Bitcoin 2021 contributors report Covid circumstances after coming back from Miami
Some of the 12,000 attendees who flew to Miami for the largest Bitcoin event in history last weekend have started testing positive for Covid.
Bitcoin 2021 attracted crypto enthusiasts from around the world to the Mana Wynwood Convention Center in the arts and entertainment district of Miami. For three days, conference attendees huddled in overcrowded lecture halls, happy and hugging. It was the first major conference since the pandemic began, and many attendees said they were relieved to be among colleagues sharing messages and updates.
There was no mask requirement and no vaccination certificate requirement for participation. Covid was just a topic of conversation in connection with everyone’s excitement about being on the other side of the pandemic.
This is of course until some conference participants said on Twitter that they had tested positive for the corona virus.
For full disclosure, I attended the show after receiving two doses of the Moderna vaccine this spring. Vaccination isn’t a 100% guarantee of immunity, but at the moment I have no symptoms. A lot of my conversations with Uber and Lyft drivers started with a discussion about vaccination together.

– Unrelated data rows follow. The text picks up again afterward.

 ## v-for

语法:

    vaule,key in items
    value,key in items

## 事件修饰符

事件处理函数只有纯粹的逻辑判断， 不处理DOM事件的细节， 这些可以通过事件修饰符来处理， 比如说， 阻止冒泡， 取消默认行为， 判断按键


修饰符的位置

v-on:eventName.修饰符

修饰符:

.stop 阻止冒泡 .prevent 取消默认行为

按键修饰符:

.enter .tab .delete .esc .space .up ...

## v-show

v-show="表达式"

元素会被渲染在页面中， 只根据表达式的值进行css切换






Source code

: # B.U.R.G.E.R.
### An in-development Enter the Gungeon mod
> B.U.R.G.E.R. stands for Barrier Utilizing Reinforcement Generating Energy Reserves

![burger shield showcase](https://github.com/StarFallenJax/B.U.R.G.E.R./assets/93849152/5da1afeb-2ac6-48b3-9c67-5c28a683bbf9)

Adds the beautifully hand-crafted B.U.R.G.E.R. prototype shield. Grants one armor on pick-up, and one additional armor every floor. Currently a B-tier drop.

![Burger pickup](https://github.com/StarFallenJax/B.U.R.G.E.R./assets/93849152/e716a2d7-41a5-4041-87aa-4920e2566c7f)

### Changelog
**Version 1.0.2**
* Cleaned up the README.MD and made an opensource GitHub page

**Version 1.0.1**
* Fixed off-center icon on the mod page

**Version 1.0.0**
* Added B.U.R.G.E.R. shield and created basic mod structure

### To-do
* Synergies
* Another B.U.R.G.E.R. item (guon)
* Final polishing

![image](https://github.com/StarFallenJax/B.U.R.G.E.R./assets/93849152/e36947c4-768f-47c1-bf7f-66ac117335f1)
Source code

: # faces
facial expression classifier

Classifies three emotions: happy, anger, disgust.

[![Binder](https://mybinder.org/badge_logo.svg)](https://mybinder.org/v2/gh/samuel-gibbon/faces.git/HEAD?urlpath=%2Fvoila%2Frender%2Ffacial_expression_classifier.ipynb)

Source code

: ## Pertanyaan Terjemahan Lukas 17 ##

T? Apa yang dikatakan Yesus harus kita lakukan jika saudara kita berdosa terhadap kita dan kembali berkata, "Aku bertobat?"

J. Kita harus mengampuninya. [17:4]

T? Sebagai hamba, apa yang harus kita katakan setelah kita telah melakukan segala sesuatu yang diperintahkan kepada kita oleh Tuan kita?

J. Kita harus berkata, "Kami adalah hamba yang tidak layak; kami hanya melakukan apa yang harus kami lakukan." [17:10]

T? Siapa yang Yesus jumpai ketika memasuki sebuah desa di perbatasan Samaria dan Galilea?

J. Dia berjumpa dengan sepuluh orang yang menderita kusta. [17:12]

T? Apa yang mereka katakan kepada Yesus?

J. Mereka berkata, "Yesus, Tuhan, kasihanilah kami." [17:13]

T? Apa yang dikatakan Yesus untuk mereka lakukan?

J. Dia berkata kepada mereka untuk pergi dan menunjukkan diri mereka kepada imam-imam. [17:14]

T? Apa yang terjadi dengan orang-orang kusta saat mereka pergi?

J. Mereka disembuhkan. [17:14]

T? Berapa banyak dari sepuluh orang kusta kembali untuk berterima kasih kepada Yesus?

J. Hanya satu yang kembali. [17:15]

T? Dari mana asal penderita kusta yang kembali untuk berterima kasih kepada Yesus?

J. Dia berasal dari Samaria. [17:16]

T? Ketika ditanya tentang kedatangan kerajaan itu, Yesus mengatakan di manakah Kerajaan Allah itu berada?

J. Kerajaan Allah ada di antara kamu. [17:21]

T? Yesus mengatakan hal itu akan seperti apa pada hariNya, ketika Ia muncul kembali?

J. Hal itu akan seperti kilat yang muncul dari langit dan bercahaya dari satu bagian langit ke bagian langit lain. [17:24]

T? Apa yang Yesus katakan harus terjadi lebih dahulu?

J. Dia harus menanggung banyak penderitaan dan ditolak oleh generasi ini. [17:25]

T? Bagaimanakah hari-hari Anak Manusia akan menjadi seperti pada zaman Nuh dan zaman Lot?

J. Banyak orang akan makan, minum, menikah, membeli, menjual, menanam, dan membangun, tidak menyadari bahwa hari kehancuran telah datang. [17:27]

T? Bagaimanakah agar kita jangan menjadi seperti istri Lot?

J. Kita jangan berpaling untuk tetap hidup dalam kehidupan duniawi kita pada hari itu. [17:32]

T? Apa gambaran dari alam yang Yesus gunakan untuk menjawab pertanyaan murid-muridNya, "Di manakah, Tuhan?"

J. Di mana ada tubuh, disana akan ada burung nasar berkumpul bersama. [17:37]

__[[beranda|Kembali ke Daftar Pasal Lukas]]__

It remains to be seen whether the conference will ultimately be billed as a super spreader event.
It is unclear how many people are affected and whether the city of Miami had a contingency plan for such an outcome. The mayor’s office did not immediately respond to CNBC’s request for comment.
Conference organizers told CNBC that all attendees had received “the latest recommendations from the CDC and the State of Florida,” and told the audience that “those at high risk or not vaccinated are considering should wait until next year. “
On Tuesday, Florida said it would no longer report daily Covid cases and deaths as vaccinations increase and move into the “next phase” of the pandemic. Florida reported an average of eight new cases per 100,000 residents last week, well below its pandemic high of 84 per 100,000, according to Johns Hopkins University.